It makes no sense that this newly created soldier would know the Doctor is her father, let alone acknowledge it. From that point on the episode arrogantly throws sentimentality it hasn’t earned right in your face. Forty-five minutes isn’t enough time (especially for writing of this low quality) for this character to be created out of the blue, The Doctor to reject her and then accept her just in time for her to die and have any real emotional impact. You have to be Stephen Moffat to do that.

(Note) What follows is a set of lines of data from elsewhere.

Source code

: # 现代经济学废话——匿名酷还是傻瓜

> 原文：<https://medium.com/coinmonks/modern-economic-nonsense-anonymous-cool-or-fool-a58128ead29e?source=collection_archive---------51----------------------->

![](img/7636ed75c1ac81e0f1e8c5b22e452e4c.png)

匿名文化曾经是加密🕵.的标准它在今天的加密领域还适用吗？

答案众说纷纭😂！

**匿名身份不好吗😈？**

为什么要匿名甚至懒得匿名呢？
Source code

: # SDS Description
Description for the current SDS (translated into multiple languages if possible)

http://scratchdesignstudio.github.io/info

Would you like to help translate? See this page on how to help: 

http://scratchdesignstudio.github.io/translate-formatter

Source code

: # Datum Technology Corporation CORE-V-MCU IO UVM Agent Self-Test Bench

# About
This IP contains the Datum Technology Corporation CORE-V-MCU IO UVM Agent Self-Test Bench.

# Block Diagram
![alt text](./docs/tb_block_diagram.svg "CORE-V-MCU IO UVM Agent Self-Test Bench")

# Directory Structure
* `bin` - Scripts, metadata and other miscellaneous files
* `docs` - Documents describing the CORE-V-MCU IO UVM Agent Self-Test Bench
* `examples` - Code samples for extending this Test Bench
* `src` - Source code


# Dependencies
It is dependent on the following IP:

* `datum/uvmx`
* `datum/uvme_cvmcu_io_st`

To cap it all off, the final twist of the war lasting seven days makes no real sense, and the Doctor’s final speech about founding a society based on “a man that never would” is an example of the writer having a vague idea behind the Doctor’s character but reducing all down into “blah blah, guns bad blah blah, shouting shouting, moralising blah” without taking into account any of the Doctor’s conflicted past and feelings about weapons and wars. Come to think of it, this is something the Sontaran two-parter is guilty of as well. The Doctor is the ultimate ‘shades of grey’ character, so it’s just no good patronising us by forcing such a black and white attitude on him.

The Unicorn and the Wasp is the final episode on this disc and is probably, dare I say, the best one. That’s not to say I liked it, though. Because I didn’t. Once again we have Gareth Roberts writing a celebrity historical about a writer, like the literary NERD he is. Last year’s The Shakespeare Code would have been much better if it wasn’t for the insufferable, smug, Shakespeare fan-boy (“Ooh, that’s good, I might use that!” says Robbie William(s) Shakespeare for the millionth time as the audience lose the will to breath) nonsense included by Roberts; and, infuriatingly, he’s just as smug and insufferable about Agatha Christie. “See how many Agatha Christie titles you can spot in the dialogue” gushed RTDOBE in the Radio Times earlier this year, plainly unaware just how horribly clunky and pointless such a stunt would be.

There were about 12 of the buggers littered in the script, which even someone completely ignorant of Christie could spot due to their ham-fisted inclusion. Something that the episode does do slightly right, however, is the attempt to create a classic Christie-type murder mystery, complete with a country manor, a murder, a number of suspects and a big scene at the end to reveal the killer. It may not have been wholly successful at times, but it was enough to create a fresh and fun atmosphere that made the episode distinctly interesting.

However, it’s ever so slightly maddening to see historicals like this (and, to a lesser extent the excellent Fires of Pompeii) insist on always having an alien or monster as the heart. I know it’s something that even old Who didn’t do much, but a purely, alien-free historical would be wonderful and would have certainly made for a more interesting story, as the explanation behind the murders inevitability dissolve into unsatisfying babble when the explanation has anything at all to do with aliens.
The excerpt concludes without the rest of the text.